◆ What you are asked to do: Return the data below exactly, but only from the line containing "- Turkish & English Language support." through the line containing "- works with IOS Version 13.0+", with both of those lines included.

◆ Excerpted records:
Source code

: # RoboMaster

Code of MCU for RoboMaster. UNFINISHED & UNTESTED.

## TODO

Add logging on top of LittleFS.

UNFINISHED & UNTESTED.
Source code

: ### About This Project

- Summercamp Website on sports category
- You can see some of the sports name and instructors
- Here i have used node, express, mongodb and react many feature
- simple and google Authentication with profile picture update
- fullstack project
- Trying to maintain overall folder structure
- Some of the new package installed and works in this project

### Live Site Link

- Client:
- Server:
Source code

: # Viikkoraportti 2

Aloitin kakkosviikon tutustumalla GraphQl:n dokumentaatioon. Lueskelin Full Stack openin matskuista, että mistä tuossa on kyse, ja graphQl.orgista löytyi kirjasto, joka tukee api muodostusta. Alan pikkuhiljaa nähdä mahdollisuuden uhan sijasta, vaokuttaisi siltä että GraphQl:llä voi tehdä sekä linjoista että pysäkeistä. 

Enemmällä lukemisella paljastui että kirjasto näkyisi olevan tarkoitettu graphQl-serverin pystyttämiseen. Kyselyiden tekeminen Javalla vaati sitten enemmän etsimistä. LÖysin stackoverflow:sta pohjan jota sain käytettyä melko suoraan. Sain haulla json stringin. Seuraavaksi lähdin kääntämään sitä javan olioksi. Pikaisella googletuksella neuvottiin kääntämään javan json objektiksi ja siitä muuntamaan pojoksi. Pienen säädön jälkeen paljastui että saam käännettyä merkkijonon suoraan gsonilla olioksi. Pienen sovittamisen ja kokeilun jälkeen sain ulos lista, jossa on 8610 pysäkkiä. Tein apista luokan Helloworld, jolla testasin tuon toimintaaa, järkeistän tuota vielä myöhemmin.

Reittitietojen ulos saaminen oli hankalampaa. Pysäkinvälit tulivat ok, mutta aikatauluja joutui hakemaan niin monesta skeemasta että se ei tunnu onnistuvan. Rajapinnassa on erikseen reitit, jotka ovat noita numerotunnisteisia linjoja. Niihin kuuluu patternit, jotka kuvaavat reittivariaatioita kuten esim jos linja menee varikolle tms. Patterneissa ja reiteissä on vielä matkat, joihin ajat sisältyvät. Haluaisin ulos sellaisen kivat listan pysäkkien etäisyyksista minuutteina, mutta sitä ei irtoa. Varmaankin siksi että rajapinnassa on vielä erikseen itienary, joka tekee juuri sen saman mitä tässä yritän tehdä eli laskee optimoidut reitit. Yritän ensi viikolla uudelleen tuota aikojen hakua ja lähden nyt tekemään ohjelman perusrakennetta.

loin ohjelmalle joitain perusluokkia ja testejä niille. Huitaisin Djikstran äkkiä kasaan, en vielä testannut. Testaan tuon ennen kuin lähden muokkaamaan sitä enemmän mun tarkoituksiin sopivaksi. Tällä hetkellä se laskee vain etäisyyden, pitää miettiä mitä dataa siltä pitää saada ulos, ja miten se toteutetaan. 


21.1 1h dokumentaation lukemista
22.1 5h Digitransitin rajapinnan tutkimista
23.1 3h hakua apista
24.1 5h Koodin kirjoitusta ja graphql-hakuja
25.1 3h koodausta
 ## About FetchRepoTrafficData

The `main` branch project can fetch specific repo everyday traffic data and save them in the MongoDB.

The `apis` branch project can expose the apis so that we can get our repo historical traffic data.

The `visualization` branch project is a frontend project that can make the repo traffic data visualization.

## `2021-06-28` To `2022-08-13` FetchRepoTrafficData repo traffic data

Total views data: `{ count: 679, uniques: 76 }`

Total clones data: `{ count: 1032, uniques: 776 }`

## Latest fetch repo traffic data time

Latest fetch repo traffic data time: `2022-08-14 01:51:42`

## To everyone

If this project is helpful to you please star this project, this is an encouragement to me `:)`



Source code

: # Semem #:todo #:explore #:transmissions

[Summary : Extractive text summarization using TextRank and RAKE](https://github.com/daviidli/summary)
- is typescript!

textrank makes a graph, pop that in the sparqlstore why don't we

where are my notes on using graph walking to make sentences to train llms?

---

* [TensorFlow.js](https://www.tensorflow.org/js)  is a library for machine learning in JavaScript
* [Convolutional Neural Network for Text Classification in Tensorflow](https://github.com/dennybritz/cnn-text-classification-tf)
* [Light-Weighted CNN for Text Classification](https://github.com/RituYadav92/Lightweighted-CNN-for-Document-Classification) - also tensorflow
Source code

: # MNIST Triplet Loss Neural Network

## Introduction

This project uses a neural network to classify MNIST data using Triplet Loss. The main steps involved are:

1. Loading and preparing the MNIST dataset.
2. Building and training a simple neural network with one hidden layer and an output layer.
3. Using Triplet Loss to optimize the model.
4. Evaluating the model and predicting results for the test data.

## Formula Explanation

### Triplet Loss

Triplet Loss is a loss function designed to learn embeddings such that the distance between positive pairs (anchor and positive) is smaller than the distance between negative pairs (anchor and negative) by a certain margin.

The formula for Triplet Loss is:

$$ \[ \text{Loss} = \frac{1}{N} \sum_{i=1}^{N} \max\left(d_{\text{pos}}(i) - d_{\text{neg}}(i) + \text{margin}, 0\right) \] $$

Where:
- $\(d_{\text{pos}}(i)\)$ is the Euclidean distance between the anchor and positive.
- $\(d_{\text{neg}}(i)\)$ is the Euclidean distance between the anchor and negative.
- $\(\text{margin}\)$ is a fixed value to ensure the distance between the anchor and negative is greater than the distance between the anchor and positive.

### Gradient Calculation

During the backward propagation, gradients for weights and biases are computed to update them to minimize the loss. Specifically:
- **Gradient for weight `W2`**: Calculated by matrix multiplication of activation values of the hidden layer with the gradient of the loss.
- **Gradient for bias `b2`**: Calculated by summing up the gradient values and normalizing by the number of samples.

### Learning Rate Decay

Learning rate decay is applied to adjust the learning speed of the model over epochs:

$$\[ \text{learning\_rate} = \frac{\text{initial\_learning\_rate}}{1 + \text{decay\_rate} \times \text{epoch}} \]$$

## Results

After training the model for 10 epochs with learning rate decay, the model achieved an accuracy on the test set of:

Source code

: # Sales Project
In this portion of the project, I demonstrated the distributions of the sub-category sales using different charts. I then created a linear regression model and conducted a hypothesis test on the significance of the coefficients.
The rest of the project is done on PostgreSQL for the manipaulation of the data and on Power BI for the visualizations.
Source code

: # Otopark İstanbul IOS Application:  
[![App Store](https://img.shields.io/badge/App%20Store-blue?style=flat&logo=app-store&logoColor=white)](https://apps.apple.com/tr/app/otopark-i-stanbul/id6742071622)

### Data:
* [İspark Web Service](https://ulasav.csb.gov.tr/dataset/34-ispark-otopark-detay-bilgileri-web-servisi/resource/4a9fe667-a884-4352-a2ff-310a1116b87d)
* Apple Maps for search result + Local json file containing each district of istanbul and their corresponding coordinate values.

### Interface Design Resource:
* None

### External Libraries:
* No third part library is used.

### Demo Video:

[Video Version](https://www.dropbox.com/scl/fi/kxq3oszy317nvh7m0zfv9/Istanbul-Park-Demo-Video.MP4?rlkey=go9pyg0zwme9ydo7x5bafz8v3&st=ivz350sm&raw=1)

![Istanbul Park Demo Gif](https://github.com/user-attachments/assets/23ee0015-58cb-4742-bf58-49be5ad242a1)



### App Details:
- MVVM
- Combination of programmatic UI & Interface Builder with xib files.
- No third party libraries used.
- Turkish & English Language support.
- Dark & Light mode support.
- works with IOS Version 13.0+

* * *

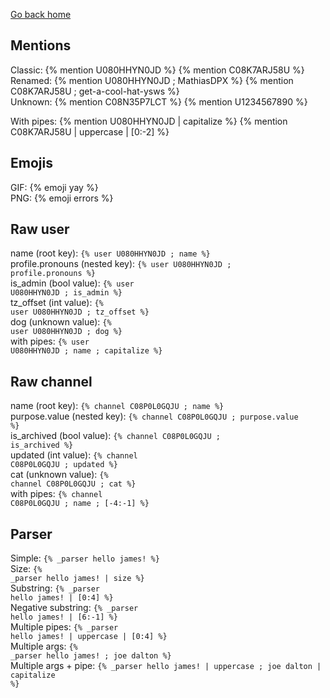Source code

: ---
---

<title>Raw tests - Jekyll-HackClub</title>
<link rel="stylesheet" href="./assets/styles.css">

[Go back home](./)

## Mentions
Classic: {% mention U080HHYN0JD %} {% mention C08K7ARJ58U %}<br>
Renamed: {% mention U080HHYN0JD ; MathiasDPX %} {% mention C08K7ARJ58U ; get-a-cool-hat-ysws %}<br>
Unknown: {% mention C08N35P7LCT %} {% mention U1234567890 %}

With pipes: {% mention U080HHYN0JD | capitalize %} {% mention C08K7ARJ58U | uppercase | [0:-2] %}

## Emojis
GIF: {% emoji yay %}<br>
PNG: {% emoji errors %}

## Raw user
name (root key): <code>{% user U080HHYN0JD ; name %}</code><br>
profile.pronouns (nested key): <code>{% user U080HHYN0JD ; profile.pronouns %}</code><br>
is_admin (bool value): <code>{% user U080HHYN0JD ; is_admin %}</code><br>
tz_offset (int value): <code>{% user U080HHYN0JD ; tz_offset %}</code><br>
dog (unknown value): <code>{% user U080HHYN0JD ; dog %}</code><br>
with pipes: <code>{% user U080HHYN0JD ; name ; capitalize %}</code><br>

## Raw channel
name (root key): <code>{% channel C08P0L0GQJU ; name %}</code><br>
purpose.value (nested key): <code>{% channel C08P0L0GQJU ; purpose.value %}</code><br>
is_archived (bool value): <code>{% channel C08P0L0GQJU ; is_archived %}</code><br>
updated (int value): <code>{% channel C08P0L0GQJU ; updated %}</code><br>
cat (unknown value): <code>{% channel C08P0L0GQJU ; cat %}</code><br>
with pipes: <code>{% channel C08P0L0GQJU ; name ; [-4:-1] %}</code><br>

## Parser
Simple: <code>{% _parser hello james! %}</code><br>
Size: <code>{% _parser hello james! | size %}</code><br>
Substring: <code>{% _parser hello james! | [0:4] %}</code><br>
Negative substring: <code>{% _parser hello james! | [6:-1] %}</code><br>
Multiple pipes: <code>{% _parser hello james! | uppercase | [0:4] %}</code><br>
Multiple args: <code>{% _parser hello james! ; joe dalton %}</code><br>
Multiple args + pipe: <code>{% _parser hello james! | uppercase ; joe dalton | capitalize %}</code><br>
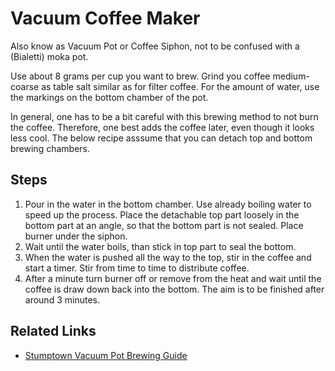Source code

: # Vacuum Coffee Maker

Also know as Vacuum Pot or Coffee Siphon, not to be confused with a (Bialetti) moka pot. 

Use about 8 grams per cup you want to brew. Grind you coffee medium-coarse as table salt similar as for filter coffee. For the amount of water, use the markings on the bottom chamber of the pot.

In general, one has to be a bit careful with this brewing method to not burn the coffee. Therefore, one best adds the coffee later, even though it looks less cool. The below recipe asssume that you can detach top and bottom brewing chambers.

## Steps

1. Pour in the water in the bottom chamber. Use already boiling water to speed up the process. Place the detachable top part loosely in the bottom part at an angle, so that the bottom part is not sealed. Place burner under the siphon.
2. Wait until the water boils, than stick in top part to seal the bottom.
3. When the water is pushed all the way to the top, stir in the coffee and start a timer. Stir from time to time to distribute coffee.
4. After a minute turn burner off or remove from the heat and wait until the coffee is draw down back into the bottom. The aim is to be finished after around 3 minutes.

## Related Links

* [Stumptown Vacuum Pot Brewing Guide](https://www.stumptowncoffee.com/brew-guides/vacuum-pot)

◆ Solution to this exercise:
- Turkish & English Language support.
- Dark & Light mode support.
- works with IOS Version 13.0+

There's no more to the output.